__Exercise goal__. Look through the records, and whenever a line includes the word "Microsoft", copy it.

__Material for this exercise__.
--------------------------------------------------
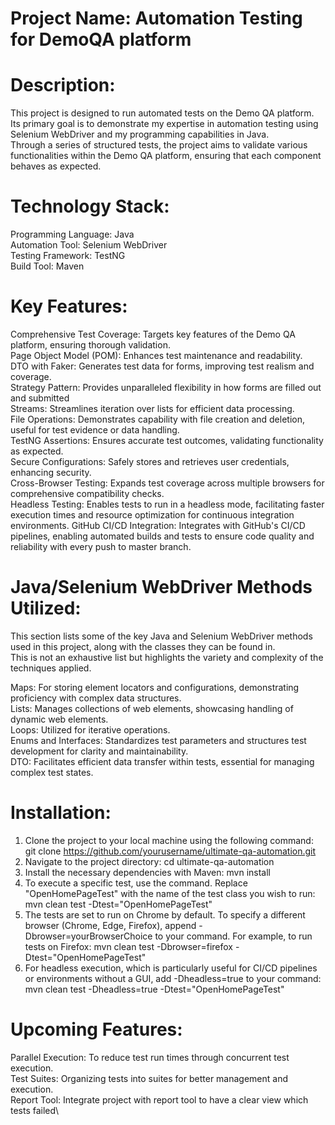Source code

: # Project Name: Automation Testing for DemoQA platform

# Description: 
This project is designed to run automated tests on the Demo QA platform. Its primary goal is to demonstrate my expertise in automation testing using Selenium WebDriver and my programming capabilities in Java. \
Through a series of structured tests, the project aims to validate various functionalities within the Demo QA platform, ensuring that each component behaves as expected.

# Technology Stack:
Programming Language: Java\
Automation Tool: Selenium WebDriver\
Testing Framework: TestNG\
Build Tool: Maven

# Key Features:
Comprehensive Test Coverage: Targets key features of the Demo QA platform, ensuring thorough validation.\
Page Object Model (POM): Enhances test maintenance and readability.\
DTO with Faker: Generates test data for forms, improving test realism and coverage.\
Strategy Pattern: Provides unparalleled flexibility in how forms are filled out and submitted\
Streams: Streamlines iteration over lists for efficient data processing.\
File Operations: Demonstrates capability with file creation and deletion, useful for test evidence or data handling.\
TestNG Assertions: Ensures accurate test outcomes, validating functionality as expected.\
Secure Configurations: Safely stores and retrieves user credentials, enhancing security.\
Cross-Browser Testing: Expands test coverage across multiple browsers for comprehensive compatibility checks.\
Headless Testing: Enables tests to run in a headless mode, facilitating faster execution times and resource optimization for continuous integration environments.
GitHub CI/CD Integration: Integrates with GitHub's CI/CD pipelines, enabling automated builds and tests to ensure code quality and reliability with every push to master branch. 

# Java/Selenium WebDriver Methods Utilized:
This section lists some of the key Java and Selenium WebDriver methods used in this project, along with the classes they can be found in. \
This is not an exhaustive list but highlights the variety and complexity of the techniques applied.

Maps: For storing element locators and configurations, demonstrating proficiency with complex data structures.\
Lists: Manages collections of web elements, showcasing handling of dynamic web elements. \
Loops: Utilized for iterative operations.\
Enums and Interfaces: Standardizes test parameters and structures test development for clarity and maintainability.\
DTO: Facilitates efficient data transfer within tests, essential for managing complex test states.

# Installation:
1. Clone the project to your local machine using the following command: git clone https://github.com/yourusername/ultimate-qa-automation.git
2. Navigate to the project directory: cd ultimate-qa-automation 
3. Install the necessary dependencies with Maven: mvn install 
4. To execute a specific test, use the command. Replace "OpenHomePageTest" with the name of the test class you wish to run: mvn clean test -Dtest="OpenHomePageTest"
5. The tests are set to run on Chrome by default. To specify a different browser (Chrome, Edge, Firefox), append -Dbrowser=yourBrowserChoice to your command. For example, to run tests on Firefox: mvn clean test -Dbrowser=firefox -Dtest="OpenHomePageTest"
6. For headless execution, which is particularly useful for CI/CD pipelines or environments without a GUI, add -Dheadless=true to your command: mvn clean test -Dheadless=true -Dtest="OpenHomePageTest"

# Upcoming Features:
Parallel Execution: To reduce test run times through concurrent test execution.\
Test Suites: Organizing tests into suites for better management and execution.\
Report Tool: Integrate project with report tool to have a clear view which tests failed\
--------------------------------------------------
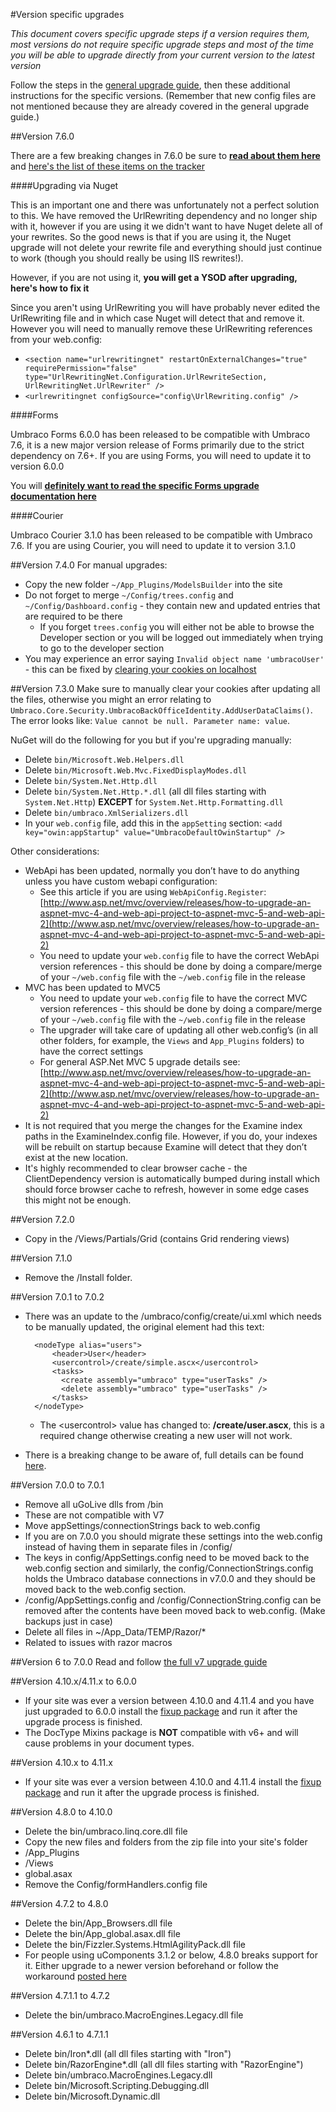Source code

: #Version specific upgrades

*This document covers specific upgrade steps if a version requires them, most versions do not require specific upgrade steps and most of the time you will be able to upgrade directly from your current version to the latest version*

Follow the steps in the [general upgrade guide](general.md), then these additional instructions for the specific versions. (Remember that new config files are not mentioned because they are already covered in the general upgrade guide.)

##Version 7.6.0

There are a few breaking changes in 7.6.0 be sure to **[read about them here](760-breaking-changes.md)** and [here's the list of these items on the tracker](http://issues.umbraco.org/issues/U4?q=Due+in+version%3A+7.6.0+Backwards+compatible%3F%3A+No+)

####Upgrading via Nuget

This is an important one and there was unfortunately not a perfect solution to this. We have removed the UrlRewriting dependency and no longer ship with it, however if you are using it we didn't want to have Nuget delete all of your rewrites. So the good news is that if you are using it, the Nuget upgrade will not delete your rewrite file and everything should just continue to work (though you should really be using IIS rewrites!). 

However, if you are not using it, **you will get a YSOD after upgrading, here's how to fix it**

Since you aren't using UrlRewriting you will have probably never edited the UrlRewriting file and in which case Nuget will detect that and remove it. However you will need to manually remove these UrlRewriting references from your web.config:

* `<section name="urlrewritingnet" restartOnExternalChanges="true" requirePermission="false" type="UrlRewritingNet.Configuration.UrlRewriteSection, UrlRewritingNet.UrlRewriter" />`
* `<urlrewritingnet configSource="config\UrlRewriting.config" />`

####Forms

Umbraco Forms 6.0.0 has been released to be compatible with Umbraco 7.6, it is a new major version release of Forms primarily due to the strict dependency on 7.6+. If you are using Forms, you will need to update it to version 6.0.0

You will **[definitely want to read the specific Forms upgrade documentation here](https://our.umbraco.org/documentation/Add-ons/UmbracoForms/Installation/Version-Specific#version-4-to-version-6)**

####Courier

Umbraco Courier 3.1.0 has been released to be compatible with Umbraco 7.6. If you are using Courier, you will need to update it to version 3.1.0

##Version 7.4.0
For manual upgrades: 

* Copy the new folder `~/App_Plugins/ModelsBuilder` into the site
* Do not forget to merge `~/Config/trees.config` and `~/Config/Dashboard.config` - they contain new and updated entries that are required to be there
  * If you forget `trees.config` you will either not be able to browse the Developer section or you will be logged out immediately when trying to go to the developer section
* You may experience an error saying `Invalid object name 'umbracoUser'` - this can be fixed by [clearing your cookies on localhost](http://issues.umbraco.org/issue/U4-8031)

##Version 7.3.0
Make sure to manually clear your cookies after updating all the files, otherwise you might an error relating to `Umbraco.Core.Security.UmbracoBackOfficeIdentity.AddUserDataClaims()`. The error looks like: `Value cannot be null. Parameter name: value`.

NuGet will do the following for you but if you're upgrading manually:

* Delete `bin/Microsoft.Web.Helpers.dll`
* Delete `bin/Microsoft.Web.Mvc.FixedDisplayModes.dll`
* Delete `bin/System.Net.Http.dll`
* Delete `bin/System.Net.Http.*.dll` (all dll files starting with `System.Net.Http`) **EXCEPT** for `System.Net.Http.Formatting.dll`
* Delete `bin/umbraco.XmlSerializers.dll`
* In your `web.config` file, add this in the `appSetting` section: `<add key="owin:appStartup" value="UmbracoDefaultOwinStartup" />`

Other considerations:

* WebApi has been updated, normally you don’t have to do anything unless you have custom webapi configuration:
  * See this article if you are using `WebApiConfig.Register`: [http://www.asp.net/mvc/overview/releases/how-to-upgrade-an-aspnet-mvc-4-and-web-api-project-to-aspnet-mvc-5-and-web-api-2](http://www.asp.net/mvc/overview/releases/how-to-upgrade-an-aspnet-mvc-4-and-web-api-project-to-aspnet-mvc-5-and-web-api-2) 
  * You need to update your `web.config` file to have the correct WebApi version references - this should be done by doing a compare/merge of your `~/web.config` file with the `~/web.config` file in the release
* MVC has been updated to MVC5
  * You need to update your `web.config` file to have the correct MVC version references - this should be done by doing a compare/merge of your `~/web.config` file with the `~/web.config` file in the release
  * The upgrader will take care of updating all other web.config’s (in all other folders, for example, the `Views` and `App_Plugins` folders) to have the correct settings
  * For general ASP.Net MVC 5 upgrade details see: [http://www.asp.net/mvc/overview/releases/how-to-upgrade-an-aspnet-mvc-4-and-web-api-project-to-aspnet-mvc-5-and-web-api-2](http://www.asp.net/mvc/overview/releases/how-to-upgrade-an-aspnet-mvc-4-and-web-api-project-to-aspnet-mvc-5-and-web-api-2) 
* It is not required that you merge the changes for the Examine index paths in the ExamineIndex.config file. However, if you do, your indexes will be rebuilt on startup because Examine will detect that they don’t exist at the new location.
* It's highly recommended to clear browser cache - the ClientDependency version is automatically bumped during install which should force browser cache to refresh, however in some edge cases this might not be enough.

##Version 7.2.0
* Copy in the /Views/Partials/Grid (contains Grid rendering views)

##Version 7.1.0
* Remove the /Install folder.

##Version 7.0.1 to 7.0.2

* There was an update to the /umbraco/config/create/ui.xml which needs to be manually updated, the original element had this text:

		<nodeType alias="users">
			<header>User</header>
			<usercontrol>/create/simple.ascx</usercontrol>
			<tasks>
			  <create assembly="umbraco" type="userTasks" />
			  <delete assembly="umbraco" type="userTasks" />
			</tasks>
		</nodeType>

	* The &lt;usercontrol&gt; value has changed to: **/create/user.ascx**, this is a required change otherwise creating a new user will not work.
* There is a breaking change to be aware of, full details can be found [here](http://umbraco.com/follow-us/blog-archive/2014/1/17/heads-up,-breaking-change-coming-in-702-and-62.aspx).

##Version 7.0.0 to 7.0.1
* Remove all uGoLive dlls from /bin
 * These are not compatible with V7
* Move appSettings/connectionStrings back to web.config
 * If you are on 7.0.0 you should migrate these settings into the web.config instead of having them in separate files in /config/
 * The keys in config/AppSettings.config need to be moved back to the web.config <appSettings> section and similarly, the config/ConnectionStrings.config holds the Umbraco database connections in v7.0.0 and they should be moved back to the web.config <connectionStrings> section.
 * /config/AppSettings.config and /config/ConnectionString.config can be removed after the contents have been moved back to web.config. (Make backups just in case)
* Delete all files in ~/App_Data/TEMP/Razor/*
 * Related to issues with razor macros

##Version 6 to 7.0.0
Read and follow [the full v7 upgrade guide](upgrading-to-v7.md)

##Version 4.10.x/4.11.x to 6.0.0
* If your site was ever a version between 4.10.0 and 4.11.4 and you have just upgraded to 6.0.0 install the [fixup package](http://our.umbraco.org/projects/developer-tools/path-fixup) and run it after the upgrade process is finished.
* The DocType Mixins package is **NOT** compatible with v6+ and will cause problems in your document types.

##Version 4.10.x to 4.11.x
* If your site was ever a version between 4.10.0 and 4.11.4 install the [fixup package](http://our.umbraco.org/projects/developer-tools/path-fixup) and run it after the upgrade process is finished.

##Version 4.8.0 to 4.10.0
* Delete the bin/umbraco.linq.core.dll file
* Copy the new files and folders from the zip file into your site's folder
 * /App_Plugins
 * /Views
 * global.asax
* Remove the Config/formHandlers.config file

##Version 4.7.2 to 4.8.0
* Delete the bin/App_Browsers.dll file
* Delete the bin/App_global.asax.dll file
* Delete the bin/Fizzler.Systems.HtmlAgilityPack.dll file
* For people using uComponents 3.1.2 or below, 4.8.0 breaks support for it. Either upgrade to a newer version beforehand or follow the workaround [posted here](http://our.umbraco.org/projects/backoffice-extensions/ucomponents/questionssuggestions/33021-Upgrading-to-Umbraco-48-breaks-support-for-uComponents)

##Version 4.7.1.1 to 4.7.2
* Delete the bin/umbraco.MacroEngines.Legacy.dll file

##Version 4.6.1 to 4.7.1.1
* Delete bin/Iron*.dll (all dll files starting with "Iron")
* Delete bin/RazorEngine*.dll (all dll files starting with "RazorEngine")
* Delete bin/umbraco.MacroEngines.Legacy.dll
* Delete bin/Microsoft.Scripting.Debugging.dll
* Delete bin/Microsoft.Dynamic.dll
--------------------------------------------------
__Solution to the exercise__.
* Delete `bin/Microsoft.Web.Helpers.dll`
* Delete `bin/Microsoft.Web.Mvc.FixedDisplayModes.dll`
* Delete bin/Microsoft.Scripting.Debugging.dll
* Delete bin/Microsoft.Dynamic.dll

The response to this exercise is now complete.